Friday, August 26, 2016

On the Difference in Feeling between Poe and Dante...

This week, while reviewing Adagio's Pu Erh Poe, I began rambling about the difference in how that tea felt from last week's review of Adagio's Pu Erh Dante. While it may have been nothing more than rambling, I felt that it seemed fitting to preserve that writing under a separate post, giving it the sadly-under-used tag, "teadrunk-en rambles."

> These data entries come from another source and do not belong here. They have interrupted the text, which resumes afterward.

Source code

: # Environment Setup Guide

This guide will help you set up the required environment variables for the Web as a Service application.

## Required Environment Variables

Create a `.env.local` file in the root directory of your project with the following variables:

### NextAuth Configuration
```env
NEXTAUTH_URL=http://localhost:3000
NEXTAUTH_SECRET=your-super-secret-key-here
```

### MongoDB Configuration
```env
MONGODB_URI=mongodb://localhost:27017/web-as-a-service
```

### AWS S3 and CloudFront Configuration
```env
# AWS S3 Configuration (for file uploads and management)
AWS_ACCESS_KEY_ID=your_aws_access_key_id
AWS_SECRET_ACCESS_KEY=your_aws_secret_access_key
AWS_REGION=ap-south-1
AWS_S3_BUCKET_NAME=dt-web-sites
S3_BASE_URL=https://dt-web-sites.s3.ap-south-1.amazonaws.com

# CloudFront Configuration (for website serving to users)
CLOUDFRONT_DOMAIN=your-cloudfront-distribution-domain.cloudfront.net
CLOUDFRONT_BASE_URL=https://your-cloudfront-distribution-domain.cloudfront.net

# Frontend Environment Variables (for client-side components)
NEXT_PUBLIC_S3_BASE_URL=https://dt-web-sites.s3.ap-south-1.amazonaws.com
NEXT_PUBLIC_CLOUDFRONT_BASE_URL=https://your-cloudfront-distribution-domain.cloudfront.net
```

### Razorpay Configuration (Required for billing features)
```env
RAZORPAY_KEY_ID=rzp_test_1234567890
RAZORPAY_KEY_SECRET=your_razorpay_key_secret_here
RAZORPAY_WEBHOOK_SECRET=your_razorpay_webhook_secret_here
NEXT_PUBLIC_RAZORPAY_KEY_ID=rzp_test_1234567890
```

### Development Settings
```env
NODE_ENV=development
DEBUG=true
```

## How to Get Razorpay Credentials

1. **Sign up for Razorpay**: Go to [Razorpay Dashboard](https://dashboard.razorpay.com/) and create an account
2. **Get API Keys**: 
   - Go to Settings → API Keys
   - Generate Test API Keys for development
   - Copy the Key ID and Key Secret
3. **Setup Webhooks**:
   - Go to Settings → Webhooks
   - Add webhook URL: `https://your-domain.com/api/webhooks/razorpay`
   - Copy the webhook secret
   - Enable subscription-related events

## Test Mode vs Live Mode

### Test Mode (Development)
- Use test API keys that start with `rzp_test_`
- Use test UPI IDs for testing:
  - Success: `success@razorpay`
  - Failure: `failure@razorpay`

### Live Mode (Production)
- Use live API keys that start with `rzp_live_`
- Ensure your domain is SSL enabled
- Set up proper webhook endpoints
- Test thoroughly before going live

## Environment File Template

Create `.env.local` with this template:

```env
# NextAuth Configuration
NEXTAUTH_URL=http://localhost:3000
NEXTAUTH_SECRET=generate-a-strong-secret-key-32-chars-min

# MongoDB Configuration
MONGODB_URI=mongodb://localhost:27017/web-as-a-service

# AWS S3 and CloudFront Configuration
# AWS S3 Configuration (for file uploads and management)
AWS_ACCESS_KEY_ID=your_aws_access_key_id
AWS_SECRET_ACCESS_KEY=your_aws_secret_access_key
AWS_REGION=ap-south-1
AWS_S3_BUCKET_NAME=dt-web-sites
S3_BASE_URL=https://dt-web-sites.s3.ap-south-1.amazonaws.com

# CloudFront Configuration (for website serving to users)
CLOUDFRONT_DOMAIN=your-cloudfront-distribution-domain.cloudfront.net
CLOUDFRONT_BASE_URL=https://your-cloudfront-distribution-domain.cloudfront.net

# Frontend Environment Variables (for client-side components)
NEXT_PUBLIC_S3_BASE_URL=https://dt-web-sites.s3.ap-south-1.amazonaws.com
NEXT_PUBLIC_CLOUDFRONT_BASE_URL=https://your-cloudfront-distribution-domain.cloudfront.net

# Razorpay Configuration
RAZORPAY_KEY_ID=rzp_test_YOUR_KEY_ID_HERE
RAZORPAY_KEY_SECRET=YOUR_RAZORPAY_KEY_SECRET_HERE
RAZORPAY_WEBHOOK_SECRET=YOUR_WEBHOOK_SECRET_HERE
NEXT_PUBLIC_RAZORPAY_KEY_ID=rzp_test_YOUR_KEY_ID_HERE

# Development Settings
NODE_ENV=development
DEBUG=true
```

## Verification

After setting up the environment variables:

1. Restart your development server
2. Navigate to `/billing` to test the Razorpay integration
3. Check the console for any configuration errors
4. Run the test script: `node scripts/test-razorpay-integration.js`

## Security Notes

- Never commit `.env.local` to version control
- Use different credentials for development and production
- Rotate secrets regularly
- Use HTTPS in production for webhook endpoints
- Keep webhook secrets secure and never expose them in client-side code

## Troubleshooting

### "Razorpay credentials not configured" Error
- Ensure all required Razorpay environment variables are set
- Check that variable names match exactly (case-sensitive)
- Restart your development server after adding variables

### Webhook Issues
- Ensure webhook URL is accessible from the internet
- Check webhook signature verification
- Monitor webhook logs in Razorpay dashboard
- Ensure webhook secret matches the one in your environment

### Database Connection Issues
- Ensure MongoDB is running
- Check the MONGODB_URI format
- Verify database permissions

Taken from my review of Adagio's Pu Erh Poe:
This may seem like a strange differentiation, but it is here that I think I might have hit upon the main difference between Pu Erh Poe (this tea) and Pu Erh Dante (last week's tea). Poe feels "woodsy," while Dante felt "foresty." The distinction is hard for me to put into woods, but let me try. Dante felt like a walk in a forest after a rain, all dark greens and browns everywhere, damp aromas filling the air, running the spectrum from deep and wet-earthy to high and sweet and wet-mushroom-like. Poe feels like laying on the earth, deep in some woods, surrounded by silence, a dryness filling the air, while the smell of soil and trees and a distant meadow of flowers reaches the nose, the body shrouded in an invisible blanket of stillness and of "presence."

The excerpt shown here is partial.